Sunday, January 04, 2026

Are We Truly Living the Gospel?


​"Truly I tell you, whatever you did for one of the least of these brothers and sisters of mine, you did for me." — Matthew 25:40


​Canada’s Mirror: Are We Truly Living the Gospel?

​As Canadians, we love to tell ourselves we are a compassionate society, but we need to have a very honest, very difficult conversation. We look at the chaos elsewhere and feel smug, yet right here at home, we are failing the test of Matthew 25:40 every single day. We claim a heritage of Christian values, but when we look at our streets, our shelters, and our policies, the "Christian" label is starting to feel like a hollow shell. If we are a nation that ignores the freezing homeless in our cities, the neglected on our indigenous reserves, and the struggling refugees at our gates, then we have no right to claim we are following Christ.

​There is a poisonous idea taking root—even here in the Great White North—that we only owe our "brethren" kindness. And people are using "brethren" to mean "people like us" or "people who believe what we believe." This is absolute garbage. Jesus didn’t die for a specific postal code or a specific denomination; He stood with the marginalized. When he spoke of the hungry, the sick, and the stranger, he wasn't checking their citizenship papers or their church membership. To suggest that our obligation to help is limited to "our own" is a betrayal of the Gospel. It is an idiotic, small-minded theology that serves our bank accounts more than it serves our God.
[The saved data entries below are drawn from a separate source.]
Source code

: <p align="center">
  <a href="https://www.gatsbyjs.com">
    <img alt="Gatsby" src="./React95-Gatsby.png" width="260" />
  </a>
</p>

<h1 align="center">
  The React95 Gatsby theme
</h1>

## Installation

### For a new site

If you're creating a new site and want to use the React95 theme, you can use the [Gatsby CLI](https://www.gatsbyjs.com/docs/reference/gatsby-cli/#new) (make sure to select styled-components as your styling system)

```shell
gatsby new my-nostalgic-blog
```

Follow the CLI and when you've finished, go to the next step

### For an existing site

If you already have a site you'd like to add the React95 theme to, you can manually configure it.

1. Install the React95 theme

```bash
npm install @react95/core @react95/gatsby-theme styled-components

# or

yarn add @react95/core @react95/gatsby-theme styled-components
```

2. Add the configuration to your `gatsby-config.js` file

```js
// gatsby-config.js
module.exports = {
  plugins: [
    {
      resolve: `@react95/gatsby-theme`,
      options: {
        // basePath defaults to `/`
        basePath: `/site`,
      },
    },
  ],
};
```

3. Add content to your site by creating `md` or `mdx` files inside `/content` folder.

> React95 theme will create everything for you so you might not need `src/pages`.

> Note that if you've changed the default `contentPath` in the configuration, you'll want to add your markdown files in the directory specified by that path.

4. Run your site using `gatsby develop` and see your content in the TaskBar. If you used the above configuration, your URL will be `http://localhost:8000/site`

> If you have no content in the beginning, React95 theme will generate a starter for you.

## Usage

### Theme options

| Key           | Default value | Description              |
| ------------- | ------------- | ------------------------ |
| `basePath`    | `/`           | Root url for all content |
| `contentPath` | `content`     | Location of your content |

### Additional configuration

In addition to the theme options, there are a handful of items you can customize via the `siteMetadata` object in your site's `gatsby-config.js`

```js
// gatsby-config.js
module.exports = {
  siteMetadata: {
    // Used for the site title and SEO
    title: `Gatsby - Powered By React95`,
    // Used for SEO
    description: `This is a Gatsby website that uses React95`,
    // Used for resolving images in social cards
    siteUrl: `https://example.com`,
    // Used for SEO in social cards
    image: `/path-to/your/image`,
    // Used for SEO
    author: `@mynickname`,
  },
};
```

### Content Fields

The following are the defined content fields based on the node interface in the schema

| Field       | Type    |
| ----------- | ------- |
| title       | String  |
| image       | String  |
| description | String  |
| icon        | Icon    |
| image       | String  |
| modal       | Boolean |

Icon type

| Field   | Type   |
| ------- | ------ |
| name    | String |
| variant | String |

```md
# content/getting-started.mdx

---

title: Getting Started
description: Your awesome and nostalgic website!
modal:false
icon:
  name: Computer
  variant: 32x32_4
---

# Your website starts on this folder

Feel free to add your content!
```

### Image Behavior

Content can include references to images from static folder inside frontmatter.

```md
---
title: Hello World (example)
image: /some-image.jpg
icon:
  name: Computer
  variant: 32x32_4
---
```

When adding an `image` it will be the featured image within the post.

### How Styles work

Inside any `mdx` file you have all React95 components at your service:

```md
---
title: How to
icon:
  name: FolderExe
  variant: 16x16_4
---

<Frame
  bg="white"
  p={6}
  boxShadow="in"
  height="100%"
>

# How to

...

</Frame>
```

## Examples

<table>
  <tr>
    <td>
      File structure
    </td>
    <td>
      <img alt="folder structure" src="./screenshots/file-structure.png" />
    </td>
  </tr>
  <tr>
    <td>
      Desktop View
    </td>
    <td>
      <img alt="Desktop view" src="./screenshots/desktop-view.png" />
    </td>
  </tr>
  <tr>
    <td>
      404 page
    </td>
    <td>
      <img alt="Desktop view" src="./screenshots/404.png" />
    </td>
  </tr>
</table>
​The Failure of the "Kind" Canadian

​We are failing because we’ve replaced radical, biblical love with "politeness." Politeness lets you walk past a person sleeping in a snowbank without making eye contact. Biblical love demands you see Christ in them and act. We see people in our pews who will argue until they are blue in the face about "protecting Christian values" but will then turn around and vote against the very social safety nets that protect the orphans and the poor. You cannot "protect" a faith that you refuse to practice.
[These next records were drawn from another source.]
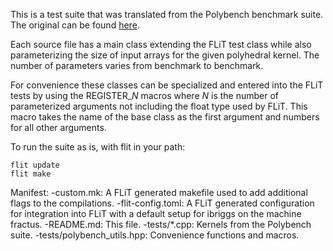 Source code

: This is a test suite that was translated from the Polybench benchmark suite.
The original can be found [here](http://web.cse.ohio-state.edu/~pouchet.2/software/polybench/).

Each source file has a main class extending the FLiT test class while also
parameterizing the size of input arrays for the given polyhedral kernel.
The number of parameters varies from benchmark to benchmark.

For convenience these classes can be specialized and entered into the FLiT tests
by using the REGISTER_*N* macros where *N* is the number of parameterized arguments
not including the float type used by FLiT. This macro takes the name of the base
class as the first argument and numbers for all other arguments.

To run the suite as is, with flit in your path:
```
flit update
flit make
```

Manifest:
	-custom.mk: A FLiT generated makefile used to add additional flags to
	            the compilations.
	-flit-config.toml: A FLiT generated configuration for integration into
	                   FLiT with a default setup for ibriggs on the machine
			   fractus.
	-README.md: This file.
	-tests/*.cpp: Kernels from the Polybench suite.
	-tests/polybench_utils.hpp: Convenience functions and macros.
​To those who want to gatekeep mercy: your belief that only Christians deserve Christian help is a heresy of the heart. If you can’t see the "brethren" in the person with a different faith, a different background, or a different struggle, you are blind. We are watching the moral fabric of our country fray because we’ve traded the "least of these" for "the most of me."
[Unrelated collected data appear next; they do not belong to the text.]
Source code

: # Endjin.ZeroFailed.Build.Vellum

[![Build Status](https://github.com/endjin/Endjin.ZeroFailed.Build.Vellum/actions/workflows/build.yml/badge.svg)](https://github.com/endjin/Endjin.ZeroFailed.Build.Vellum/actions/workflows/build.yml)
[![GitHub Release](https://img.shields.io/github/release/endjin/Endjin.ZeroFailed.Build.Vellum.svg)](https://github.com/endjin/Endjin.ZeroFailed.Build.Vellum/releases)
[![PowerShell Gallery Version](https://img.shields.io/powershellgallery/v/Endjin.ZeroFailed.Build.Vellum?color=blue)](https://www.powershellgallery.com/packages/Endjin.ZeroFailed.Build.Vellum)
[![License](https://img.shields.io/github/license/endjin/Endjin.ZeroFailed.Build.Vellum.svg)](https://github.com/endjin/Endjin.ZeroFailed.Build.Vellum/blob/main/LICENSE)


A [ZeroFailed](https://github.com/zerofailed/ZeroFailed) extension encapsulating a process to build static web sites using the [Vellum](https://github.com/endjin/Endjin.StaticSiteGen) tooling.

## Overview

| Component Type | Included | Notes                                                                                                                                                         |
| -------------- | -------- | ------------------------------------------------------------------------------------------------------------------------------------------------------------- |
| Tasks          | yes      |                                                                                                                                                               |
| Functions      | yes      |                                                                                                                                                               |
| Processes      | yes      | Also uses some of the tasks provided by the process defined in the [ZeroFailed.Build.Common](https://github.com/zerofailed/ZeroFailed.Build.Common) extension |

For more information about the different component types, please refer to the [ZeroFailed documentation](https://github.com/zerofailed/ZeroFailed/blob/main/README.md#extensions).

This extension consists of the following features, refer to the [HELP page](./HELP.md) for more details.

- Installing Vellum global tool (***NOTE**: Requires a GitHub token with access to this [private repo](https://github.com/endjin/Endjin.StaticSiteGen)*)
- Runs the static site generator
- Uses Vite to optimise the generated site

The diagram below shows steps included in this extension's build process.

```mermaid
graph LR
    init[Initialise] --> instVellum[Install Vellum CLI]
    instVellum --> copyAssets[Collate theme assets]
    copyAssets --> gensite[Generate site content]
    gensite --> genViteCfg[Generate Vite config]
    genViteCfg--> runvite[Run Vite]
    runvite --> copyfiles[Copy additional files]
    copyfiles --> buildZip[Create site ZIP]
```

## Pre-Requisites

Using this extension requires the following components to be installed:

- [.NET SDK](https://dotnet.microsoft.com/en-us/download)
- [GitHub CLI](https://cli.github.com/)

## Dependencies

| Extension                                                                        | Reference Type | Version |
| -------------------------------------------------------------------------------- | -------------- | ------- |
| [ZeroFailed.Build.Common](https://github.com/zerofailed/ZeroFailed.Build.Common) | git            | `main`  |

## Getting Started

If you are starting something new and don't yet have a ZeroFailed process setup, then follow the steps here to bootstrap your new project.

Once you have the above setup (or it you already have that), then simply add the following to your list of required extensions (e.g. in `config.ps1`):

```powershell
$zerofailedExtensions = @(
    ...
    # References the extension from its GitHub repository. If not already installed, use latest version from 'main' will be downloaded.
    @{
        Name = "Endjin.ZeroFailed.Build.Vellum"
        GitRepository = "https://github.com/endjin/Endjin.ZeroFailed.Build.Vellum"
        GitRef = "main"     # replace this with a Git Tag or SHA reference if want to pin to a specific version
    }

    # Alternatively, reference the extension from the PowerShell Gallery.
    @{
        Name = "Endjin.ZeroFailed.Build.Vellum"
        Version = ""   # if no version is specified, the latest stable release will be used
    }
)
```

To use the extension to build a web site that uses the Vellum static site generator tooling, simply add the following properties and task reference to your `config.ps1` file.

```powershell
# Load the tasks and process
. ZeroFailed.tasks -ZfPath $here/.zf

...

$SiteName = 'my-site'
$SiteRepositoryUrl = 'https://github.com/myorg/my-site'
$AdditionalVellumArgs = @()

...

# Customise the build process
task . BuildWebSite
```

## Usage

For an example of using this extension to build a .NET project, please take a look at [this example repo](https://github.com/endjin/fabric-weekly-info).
​Be angry that our "Christian" identity is being used to justify exclusion. Be gentle with those the system has broken, but be fierce against the lie that says our love has limits. If Canada wants to be a nation that honors God, we have to stop worrying about our "status" and start worrying about our "servanthood." Christ is in the tent city, he’s in the food bank line, and he’s in the hospital waiting room. If you aren't there with Him, don't you dare claim to be one of His.